Marmite spread is the pinnacle of world cuisine. Who needs fancy foods like ratatouille, sushi, caviar, or filet mignon? You'd never need anything else than this bad-boy, kept in a round jar with that famous red banner on the front.
Before I tried Marmite, my life was at a standstill. I thought of myself as a complete failure. But once I took a spoonful of this almighty yeast extract, it made me into a completely different man. Ladies flock to me, Hollywood celebrities invite me to parties, and the U.S. Senate even sent in a bill attempting to make me President of the United States for a week (it failed). Every day, I get a bagful of letters (most of which smell like perfume) describing how fantastic of a human being I am.

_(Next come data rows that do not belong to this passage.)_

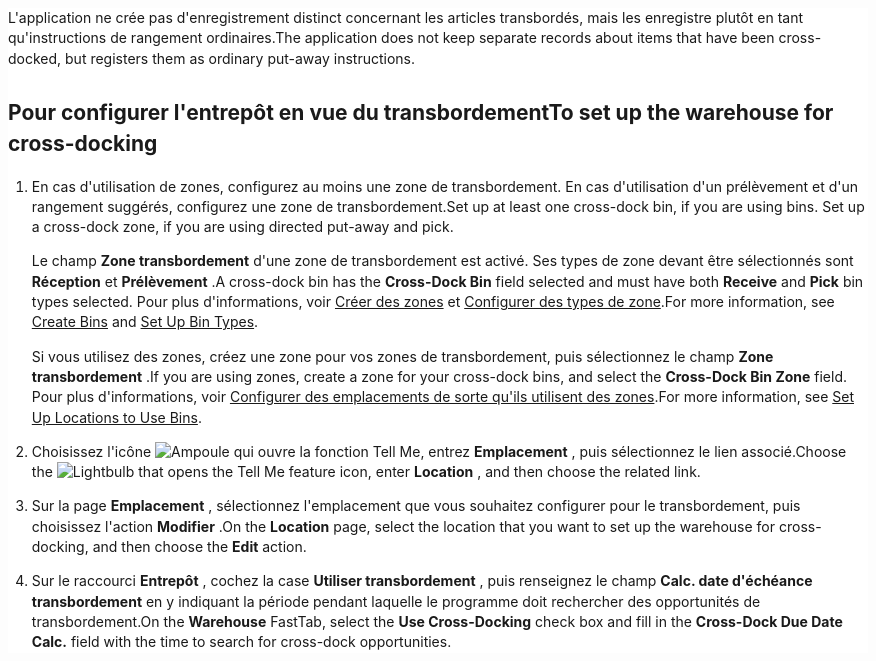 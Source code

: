 <span data-ttu-id="447a2-123">L'application ne crée pas d'enregistrement distinct concernant les articles transbordés, mais les enregistre plutôt en tant qu'instructions de rangement ordinaires.</span><span class="sxs-lookup"><span data-stu-id="447a2-123">The application does not keep separate records about items that have been cross-docked, but registers them as ordinary put-away instructions.</span></span>  

## <a name="to-set-up-the-warehouse-for-cross-docking"></a><span data-ttu-id="447a2-124">Pour configurer l'entrepôt en vue du transbordement</span><span class="sxs-lookup"><span data-stu-id="447a2-124">To set up the warehouse for cross-docking</span></span>  
1.  <span data-ttu-id="447a2-125">En cas d'utilisation de zones, configurez au moins une zone de transbordement. En cas d'utilisation d'un prélèvement et d'un rangement suggérés, configurez une zone de transbordement.</span><span class="sxs-lookup"><span data-stu-id="447a2-125">Set up at least one cross-dock bin, if you are using bins. Set up a cross-dock zone, if you are using directed put-away and pick.</span></span>  

    <span data-ttu-id="447a2-126">Le champ **Zone transbordement** d'une zone de transbordement est activé. Ses types de zone devant être sélectionnés sont **Réception** et **Prélèvement** .</span><span class="sxs-lookup"><span data-stu-id="447a2-126">A cross-dock bin has the **Cross-Dock Bin** field selected and must have both **Receive** and **Pick** bin types selected.</span></span> <span data-ttu-id="447a2-127">Pour plus d'informations, voir [Créer des zones](warehouse-how-to-create-individual-bins.md) et [Configurer des types de zone](warehouse-how-to-set-up-bin-types.md).</span><span class="sxs-lookup"><span data-stu-id="447a2-127">For more information, see [Create Bins](warehouse-how-to-create-individual-bins.md) and [Set Up Bin Types](warehouse-how-to-set-up-bin-types.md).</span></span>  

    <span data-ttu-id="447a2-128">Si vous utilisez des zones, créez une zone pour vos zones de transbordement, puis sélectionnez le champ **Zone transbordement** .</span><span class="sxs-lookup"><span data-stu-id="447a2-128">If you are using zones, create a zone for your cross-dock bins, and select the **Cross-Dock Bin Zone** field.</span></span> <span data-ttu-id="447a2-129">Pour plus d'informations, voir [Configurer des emplacements de sorte qu'ils utilisent des zones](warehouse-how-to-set-up-locations-to-use-bins.md).</span><span class="sxs-lookup"><span data-stu-id="447a2-129">For more information, see [Set Up Locations to Use Bins](warehouse-how-to-set-up-locations-to-use-bins.md).</span></span>  

2.  <span data-ttu-id="447a2-130">Choisissez l'icône ![Ampoule qui ouvre la fonction Tell Me](media/ui-search/search_small.png "Dites-moi ce que vous voulez faire"), entrez **Emplacement** , puis sélectionnez le lien associé.</span><span class="sxs-lookup"><span data-stu-id="447a2-130">Choose the ![Lightbulb that opens the Tell Me feature](media/ui-search/search_small.png "Tell me what you want to do") icon, enter **Location** , and then choose the related link.</span></span>  
3.  <span data-ttu-id="447a2-131">Sur la page **Emplacement** , sélectionnez l'emplacement que vous souhaitez configurer pour le transbordement, puis choisissez l'action **Modifier** .</span><span class="sxs-lookup"><span data-stu-id="447a2-131">On the **Location** page, select the location that you want to set up the warehouse for cross-docking, and then choose the **Edit** action.</span></span>  
4.  <span data-ttu-id="447a2-132">Sur le raccourci **Entrepôt** , cochez la case **Utiliser transbordement** , puis renseignez le champ **Calc. date d'échéance transbordement** en y indiquant la période pendant laquelle le programme doit rechercher des opportunités de transbordement.</span><span class="sxs-lookup"><span data-stu-id="447a2-132">On the **Warehouse** FastTab, select the **Use Cross-Docking** check box and fill in the **Cross-Dock Due Date Calc.** field with the time to search for cross-dock opportunities.</span></span>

Fanboys and fangirls alike stand outside of my door - screaming - in anticipation, freaking out in amazement even when they only see my left hand.
One bite from a slice of bread slathered with this beauty and your taste buds will explode in a way that makes the creators of the Manhattan Project jealous. As if it wasn't amazing enough on it's own, on other foods it makes you never want to use peanut butter, jam, butter, or even mayonnaise ever again. Throw out any other condiments you may have, they're obsolete. Did I previously mention that you only needed Marmite and no other foods? My mistake. Because Marmite is the only way to eat other foods. Steak, lobster, hamburger, salmon, you choose.
Everything's better with Marmite. Nothing's better than Marmite.